Creo que esta historia resalta algo my importante: Nuestro sentido de la existencia de Dios está muy ligado a la fidelidad a la oración. Sin embargo -y ésta es la paradoja-, es difícil mantener una vida de oración, precisamente porque nuestro sentido de Dios con frecuencia es débil. Digámoslo sencillamente: orar no es fácil. Es fácil hablar sobre la oración, pero tenemos que luchar para mantener, a largo plazo, una oración real y auténtica en nuestra vida.
La oración resulta fácil solamente a los principiantes o a los ya santos. Durante todos esos largos años intermedios, la oración es difícil. ¿Por qué? Porque se rige por las mismas dinámicas interiores que el amor, y el amor es agradable y dulce solamente en su fase inicial, cuando nos enamoramos por primera vez; y, de nuevo, en su fase madura y final. En el tiempo intermedio, el amor supone trabajo arduo, fidelidad tenaz, y necesita un compromiso deliberado por encima de lo que normalmente proveen nuestras emociones y nuestra imaginación.

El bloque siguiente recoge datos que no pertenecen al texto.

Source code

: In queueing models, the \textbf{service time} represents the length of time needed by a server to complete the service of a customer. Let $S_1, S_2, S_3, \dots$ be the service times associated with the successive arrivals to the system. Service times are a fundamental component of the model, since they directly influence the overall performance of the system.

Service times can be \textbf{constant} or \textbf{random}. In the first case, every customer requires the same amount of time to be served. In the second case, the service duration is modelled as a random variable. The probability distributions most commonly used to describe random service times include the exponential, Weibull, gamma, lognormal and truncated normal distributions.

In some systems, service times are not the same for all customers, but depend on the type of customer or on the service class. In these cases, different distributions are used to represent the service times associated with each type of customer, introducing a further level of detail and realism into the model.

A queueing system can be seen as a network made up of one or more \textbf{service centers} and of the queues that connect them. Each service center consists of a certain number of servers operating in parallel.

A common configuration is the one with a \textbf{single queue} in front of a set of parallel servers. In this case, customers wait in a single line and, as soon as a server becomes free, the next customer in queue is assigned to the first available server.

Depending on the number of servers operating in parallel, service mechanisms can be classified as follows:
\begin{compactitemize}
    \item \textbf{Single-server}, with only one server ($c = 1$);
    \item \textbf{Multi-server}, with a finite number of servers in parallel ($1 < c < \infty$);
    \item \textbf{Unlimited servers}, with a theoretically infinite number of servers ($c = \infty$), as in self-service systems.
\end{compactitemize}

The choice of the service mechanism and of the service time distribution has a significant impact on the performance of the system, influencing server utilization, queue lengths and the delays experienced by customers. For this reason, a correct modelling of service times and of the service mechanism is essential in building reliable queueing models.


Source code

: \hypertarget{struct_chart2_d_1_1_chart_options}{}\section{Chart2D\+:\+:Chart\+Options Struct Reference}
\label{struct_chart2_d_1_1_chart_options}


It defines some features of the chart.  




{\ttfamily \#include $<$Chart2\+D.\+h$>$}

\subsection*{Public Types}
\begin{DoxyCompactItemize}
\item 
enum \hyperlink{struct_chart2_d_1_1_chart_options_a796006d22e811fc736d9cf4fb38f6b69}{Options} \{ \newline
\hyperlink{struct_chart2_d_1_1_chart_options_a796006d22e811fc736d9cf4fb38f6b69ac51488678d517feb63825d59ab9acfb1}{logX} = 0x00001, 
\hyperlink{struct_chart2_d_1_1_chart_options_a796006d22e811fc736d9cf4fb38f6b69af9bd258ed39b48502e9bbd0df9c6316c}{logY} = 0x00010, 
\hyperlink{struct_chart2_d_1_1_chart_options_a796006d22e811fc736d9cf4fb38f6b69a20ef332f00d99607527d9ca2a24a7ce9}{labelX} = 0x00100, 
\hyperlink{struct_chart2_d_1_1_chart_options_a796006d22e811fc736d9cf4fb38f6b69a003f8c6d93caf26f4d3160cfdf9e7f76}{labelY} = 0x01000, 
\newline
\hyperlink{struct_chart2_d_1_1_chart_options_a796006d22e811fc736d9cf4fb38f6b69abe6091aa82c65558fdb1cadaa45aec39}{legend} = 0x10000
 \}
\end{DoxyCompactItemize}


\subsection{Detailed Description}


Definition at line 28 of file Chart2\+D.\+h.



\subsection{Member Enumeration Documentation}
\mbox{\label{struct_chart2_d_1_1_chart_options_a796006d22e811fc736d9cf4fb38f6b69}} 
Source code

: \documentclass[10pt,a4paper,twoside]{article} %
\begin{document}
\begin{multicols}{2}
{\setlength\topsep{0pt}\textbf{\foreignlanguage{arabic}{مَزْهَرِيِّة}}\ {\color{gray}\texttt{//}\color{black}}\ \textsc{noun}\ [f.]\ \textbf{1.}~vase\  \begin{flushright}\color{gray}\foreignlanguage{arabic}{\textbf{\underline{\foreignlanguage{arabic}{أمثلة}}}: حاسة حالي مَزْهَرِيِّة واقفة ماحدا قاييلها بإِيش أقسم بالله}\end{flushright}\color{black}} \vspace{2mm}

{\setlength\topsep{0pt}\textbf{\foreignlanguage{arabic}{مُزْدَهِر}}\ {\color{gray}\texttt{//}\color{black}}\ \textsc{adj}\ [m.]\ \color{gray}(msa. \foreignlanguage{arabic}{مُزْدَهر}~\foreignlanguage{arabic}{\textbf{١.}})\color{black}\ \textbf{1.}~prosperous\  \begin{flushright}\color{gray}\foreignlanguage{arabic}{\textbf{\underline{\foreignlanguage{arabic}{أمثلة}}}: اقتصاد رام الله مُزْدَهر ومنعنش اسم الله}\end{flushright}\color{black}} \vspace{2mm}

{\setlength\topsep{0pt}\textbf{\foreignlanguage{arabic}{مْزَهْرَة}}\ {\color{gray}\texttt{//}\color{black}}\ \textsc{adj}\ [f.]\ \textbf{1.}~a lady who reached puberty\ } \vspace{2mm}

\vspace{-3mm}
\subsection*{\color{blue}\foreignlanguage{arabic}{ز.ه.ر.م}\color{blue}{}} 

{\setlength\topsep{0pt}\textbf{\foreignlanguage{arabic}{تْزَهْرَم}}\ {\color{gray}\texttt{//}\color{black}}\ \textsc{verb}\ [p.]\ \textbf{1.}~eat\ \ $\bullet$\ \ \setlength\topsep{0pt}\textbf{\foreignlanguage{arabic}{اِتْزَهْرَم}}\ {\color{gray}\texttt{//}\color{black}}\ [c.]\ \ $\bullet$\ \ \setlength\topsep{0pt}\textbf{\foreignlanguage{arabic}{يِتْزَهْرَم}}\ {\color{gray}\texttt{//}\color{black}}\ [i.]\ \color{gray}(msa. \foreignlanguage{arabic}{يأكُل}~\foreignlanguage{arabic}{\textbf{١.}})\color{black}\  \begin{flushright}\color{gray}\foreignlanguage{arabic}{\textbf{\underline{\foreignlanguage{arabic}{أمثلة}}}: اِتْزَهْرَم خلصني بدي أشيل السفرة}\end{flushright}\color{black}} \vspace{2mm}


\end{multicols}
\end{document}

La oración funciona de la misma manera. Inicialmente, cuando comenzamos a orar por primera vez, como ocurre a cualquier joven enamorado, tendemos a gozar de un período de fervor, de pasión, un período en el que nuestras emociones e imaginaciones nos ayudan a sentir que Dios existe y de que Dios escucha nuestra oración. Pero, conforme vamos profundizando y madurando más en nuestra relación con Dios, exactamente igual que en la relación amorosa con alguien a quien amamos, la realidad comienza a disipar una ilusión. No es que nos desilusionemos de Dios, sino más bien que llegamos a darnos cuenta de que muchos de los pensamientos y sentimientos fervorosos que creíamos se centraban en Dios en realidad se centraban en nosotros mismos. La desilusión es algo bueno. Es disipar una ilusión. Lo que pensábamos que era oración era en parte un hechizo sobre nosotros mismos.

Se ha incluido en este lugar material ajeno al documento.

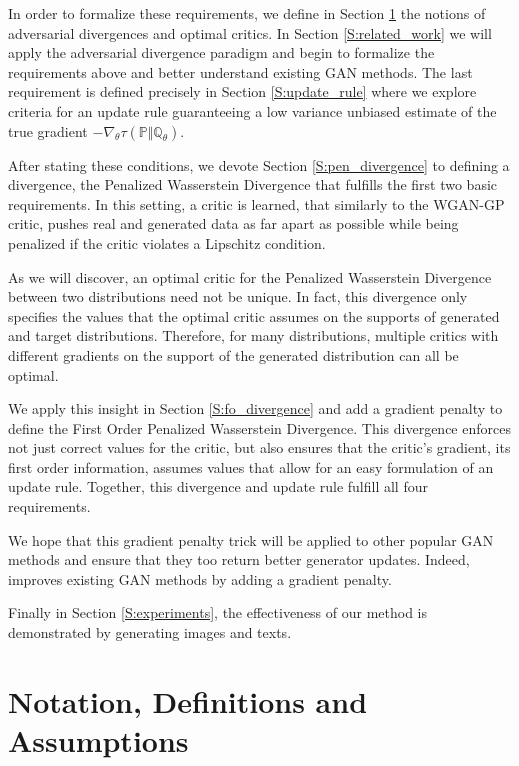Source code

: \documentclass{article}
\begin{document}
 In order to formalize these requirements, we define in Section \ref{S:notation} the notions of adversarial divergences and
 optimal critics. In Section \ref{S:related_work} we will apply
 the adversarial divergence paradigm and begin to formalize the requirements above and better understand existing GAN methods.
 The last requirement is defined precisely in Section \ref{S:update_rule} where we explore criteria for an update rule guaranteeing a low
 variance unbiased estimate of the true gradient $-\nabla_\theta\tau(\mathbb P\Vert\mathbb Q_\theta)$.

 After stating these conditions, we devote Section \ref{S:pen_divergence} to defining
 a divergence, the Penalized Wasserstein Divergence that fulfills the first
 two basic requirements. In this setting, a critic is learned, that similarly to the WGAN-GP critic, pushes real and generated
 data as far apart as possible while being penalized if the critic violates a Lipschitz condition.

 As we will discover, an optimal critic for the Penalized Wasserstein Divergence between two distributions need not be unique.
 In fact, this divergence only specifies the values that the optimal critic assumes on the supports of generated and target distributions.
 Therefore, for many distributions, multiple critics with different gradients on the support of the generated distribution can all be optimal.

 We apply this insight in Section \ref{S:fo_divergence} and add a gradient penalty to define the
 First Order Penalized Wasserstein Divergence. This divergence enforces not just correct values for the critic, but also
 ensures that the critic's gradient, its first order information, assumes values that allow for an easy formulation of an update rule.
 Together, this divergence and update rule fulfill all four requirements.

 We hope that this gradient penalty trick will be applied to other popular GAN methods and ensure that they too return better generator updates.
 Indeed, \cite{fedus2017many} improves existing GAN methods by adding a gradient penalty.

 Finally in Section \ref{S:experiments}, the effectiveness of our method is demonstrated by generating
 images and texts.

 \section{Notation, Definitions and Assumptions}\label{S:notation}
\end{document}
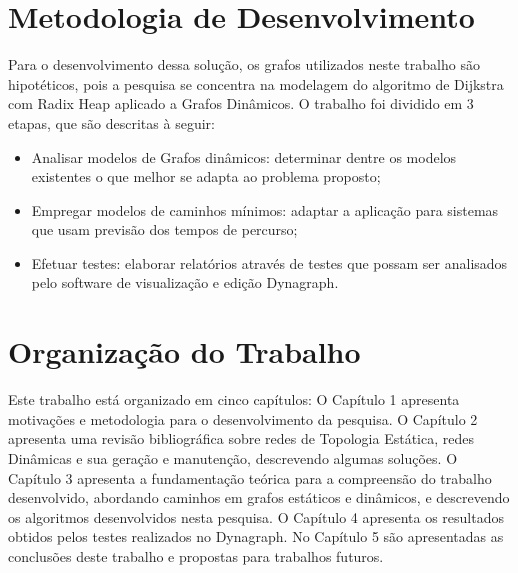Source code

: \section{Metodologia de Desenvolvimento}

Para o desenvolvimento dessa solução, os grafos utilizados neste trabalho são hipotéticos,
pois a pesquisa se concentra na modelagem do algoritmo de Dijkstra com Radix Heap aplicado a Grafos Dinâmicos.
O trabalho foi dividido em 3 etapas, que são descritas à seguir:

\begin{itemize}
 \item Analisar modelos de Grafos dinâmicos: determinar dentre os modelos existentes o que melhor
 se adapta ao problema proposto;

 \item Empregar modelos de caminhos mínimos: adaptar a aplicação para sistemas que usam 
 previsão dos tempos de percurso;

 \item Efetuar testes: elaborar relatórios através de testes que possam ser analisados pelo
 software de visualização e edição Dynagraph.
\end{itemize}

\section{Organização do Trabalho}

Este trabalho está organizado em cinco capítulos:
O Capítulo 1 apresenta motivações e metodologia para o desenvolvimento da pesquisa.
O Capítulo 2 apresenta uma revisão bibliográfica sobre redes de Topologia Estática, redes Dinâmicas e
sua geração e manutenção, descrevendo algumas soluções.
O Capítulo 3 apresenta a fundamentação teórica para a compreensão do trabalho desenvolvido, abordando
caminhos em grafos estáticos e dinâmicos, e descrevendo os algoritmos desenvolvidos nesta pesquisa.
O Capítulo 4 apresenta os resultados obtidos pelos testes realizados no Dynagraph.
No Capítulo 5 são apresentadas as conclusões deste trabalho e propostas para trabalhos futuros.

Cuando empieza este desencanto -y éste es un momento de maduración en nuestras vidas- es fácil creer que nos hicimos ilusiones con respecto al otro, la persona de la que nos habíamos enamorado o, en el caso de la oración, con respecto a Dios mismo. Entonces la reacción más cómoda es retirarse, abandonar, mirar todo el proceso como si hubiera sido una pura ilusión, un mal comienzo. En la vida espiritual, es entonces normalmente cuando dejamos de orar.

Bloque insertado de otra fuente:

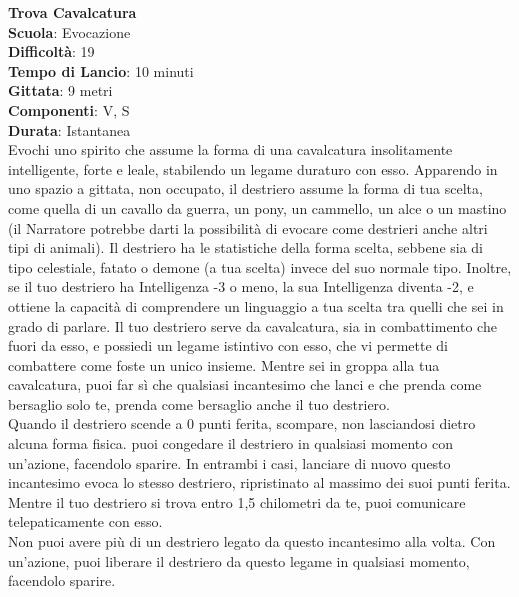 \begin{multicols}{2}
\medskip\textbf{Trova Cavalcatura}\\
\textbf{Scuola}: Evocazione\\
\textbf{Difficoltà}: 19\\
\textbf{Tempo di Lancio}: 10 minuti\\
\textbf{Gittata}: 9 metri\\
\textbf{Componenti}: V, S\\
\textbf{Durata}: Istantanea\\
Evochi uno spirito che assume la forma di una cavalcatura insolitamente intelligente, forte e leale, stabilendo un legame duraturo con esso. Apparendo in uno spazio a gittata, non occupato, il destriero assume la forma di tua scelta, come quella di un cavallo da guerra, un pony, un cammello, un alce o un mastino (il Narratore potrebbe darti la possibilità di evocare come destrieri anche altri tipi di animali). Il destriero ha le statistiche della forma scelta, sebbene sia di tipo celestiale, fatato o demone (a tua scelta) invece del suo normale tipo. Inoltre, se il tuo destriero ha Intelligenza -3 o meno, la sua Intelligenza diventa -2, e ottiene la capacità di comprendere un linguaggio a tua scelta tra quelli che sei in grado di parlare. Il tuo destriero serve da cavalcatura, sia in combattimento che fuori da esso, e possiedi un legame istintivo con esso, che vi permette di combattere come foste un unico insieme. Mentre sei in groppa alla tua cavalcatura, puoi far sì che qualsiasi incantesimo che lanci e che prenda come bersaglio solo te, prenda come bersaglio anche il tuo destriero.\\
Quando il destriero scende a 0 punti ferita, scompare, non lasciandosi dietro alcuna forma fisica. puoi congedare il destriero in qualsiasi momento con un'azione, facendolo sparire. In entrambi i casi, lanciare di nuovo questo incantesimo evoca lo stesso destriero, ripristinato al massimo dei suoi punti ferita. Mentre il tuo destriero si trova entro 1,5 chilometri da te, puoi comunicare telepaticamente con esso.\\
Non puoi avere più di un destriero legato da questo incantesimo alla volta. Con un'azione, puoi liberare il destriero da questo legame in qualsiasi momento, facendolo sparire.


\end{multicols}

Pero lo que se requiere es precisamente lo contrario. Lo que debemos hacer, entonces, es acudir a la oración, exactamente como lo hicimos anteriormente, pero sin los pensamientos y sentimientos rebosantes de fervor; llenos de dudas, aburridos y despojados de nuestro encanto sobre nosotros mismos. Cuanto más profundizamos en las relaciones amorosas y en la oración, nos volvemos más inseguros de nosotros mismos, y esto es el comienzo de la madurez: Es precisamente al reconocer que “no sé cómo amar y no sé cómo orar”, cuando comienzo en primer lugar a entender en qué consiste realmente el amor y la oración.
Por tanto, no hay mejor consejo que el dado por el sacerdote jesuita a mi amigo, que se consideraba ateo: “¡Acude a orar, sin más! ¡Siéntate y quédate con humildad y en un silencio suficientemente largo, de forma que puedas oír al Otro, no a ti mismo!”